» **Your instructions**:
Give the number of lines in the entries below that hold "which", with no accompanying words.

[Start of section]

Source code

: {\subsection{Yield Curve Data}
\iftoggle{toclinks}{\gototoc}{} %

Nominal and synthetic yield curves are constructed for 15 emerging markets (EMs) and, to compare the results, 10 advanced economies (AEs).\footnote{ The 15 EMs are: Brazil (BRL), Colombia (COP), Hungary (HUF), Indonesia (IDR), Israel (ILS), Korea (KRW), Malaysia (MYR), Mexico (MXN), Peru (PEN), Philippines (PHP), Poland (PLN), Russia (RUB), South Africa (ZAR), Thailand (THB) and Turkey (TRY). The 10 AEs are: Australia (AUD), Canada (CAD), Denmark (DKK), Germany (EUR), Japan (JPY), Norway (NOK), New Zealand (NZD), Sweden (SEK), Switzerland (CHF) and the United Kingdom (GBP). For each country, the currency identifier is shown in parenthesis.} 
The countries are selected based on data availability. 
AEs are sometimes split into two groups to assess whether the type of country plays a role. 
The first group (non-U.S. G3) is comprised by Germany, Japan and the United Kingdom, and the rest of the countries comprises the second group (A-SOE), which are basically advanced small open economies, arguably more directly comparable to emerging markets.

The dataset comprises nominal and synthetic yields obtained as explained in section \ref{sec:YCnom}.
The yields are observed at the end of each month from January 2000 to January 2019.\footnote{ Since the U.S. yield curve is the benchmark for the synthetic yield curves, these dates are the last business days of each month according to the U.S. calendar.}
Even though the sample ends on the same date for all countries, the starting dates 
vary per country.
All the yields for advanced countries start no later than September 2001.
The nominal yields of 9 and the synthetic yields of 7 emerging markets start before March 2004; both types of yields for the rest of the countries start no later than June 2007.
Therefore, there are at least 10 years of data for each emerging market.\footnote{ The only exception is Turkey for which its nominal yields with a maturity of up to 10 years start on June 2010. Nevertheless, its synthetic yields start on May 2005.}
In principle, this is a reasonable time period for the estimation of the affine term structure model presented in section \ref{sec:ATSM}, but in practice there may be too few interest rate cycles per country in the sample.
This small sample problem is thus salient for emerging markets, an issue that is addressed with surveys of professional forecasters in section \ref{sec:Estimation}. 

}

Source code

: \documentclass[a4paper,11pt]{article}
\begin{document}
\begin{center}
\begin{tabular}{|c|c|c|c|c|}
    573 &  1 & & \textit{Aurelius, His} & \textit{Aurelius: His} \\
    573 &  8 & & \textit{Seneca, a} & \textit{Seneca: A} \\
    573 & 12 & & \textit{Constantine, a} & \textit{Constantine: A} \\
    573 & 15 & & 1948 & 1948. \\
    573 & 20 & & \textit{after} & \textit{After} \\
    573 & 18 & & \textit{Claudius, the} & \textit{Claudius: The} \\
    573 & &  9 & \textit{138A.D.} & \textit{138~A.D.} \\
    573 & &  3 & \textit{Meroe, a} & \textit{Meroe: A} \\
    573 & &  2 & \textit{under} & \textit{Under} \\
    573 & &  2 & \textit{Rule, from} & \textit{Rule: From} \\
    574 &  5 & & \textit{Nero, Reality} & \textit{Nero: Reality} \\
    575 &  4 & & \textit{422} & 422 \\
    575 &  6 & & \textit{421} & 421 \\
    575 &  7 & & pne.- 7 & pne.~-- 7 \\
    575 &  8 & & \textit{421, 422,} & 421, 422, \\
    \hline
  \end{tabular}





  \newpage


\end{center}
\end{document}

[End of section]

» **Task result**:
2